Bermuda’s embattled PXRE Group Ltd. announced a net loss – before convertible preferred share dividends – of $7.2 million for the first quarter of 2007 compared to net income – before convertible preferred share dividends – of $41.6 million for the first quarter of 2006. “On a fully diluted basis, book value per share decreased during the quarter by $0.11 to $6.30 at March 31, 2007,” said the announcement.
It also explained that “virtually all of the policies written by the Company in 2006 expired as of December 31, 2006 and PXRE did not underwrite any new reinsurance contracts during the first quarter of 2007.”
PXRE has been in financial trouble (and essentially in run off) for over a year, mainly due to losses from the hurricanes of 2005 (See IJ web site Sept. 20, 2005, May 11, Feb. 20 & Feb.17, 2006). Earlier this year it agreed to a merger with the Argonaut Group to form a combined entity that will do business as Argo Group International Holdings Limited (See IJ web site March 15).
Commenting on the earnings announcement, President and CEO, Jeffrey L. Radke indicated: “The most significant events to occur this quarter were the conclusion of our strategic process with the agreement to merge with Argonaut Group, Inc. and the formation of Peleus Reinsurance Ltd., our newly established “A-” rated Bermuda platform.

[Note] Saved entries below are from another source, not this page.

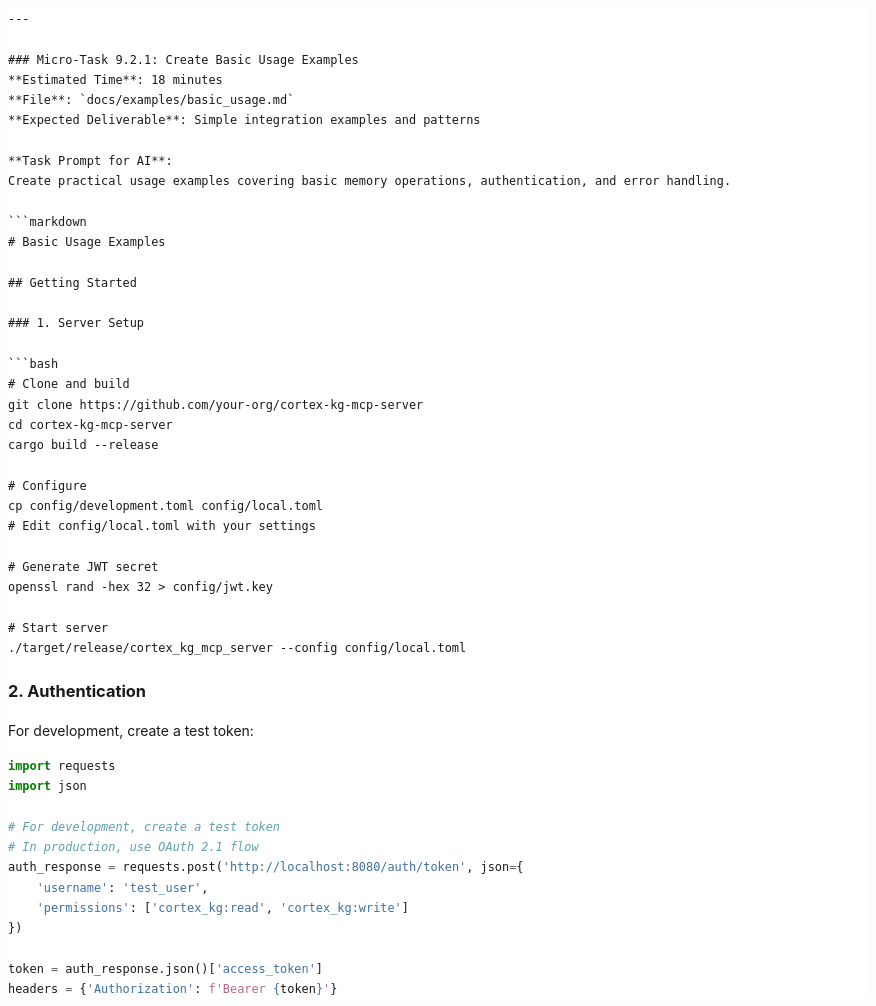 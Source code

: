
 ```
---

### Micro-Task 9.2.1: Create Basic Usage Examples
**Estimated Time**: 18 minutes  
**File**: `docs/examples/basic_usage.md`
**Expected Deliverable**: Simple integration examples and patterns

**Task Prompt for AI**:
Create practical usage examples covering basic memory operations, authentication, and error handling.

```markdown
# Basic Usage Examples

## Getting Started

### 1. Server Setup

```bash
# Clone and build
git clone https://github.com/your-org/cortex-kg-mcp-server
cd cortex-kg-mcp-server
cargo build --release

# Configure
cp config/development.toml config/local.toml
# Edit config/local.toml with your settings

# Generate JWT secret
openssl rand -hex 32 > config/jwt.key

# Start server
./target/release/cortex_kg_mcp_server --config config/local.toml
```

### 2. Authentication

For development, create a test token:

```python
import requests
import json

# For development, create a test token
# In production, use OAuth 2.1 flow
auth_response = requests.post('http://localhost:8080/auth/token', json={
    'username': 'test_user',
    'permissions': ['cortex_kg:read', 'cortex_kg:write']
})

token = auth_response.json()['access_token']
headers = {'Authorization': f'Bearer {token}'}
```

“The merger process is proceeding and we have now made the required regulatory filings with the various state insurance departments and have filed a preliminary registration statement and joint proxy with the Securities & Exchange Commission. We currently expect the merger to close in the third quarter of 2007. Peleus Re has commenced operations and we expect to begin to underwrite a small and controlled book of property reinsurance business during the upcoming June and July renewals.”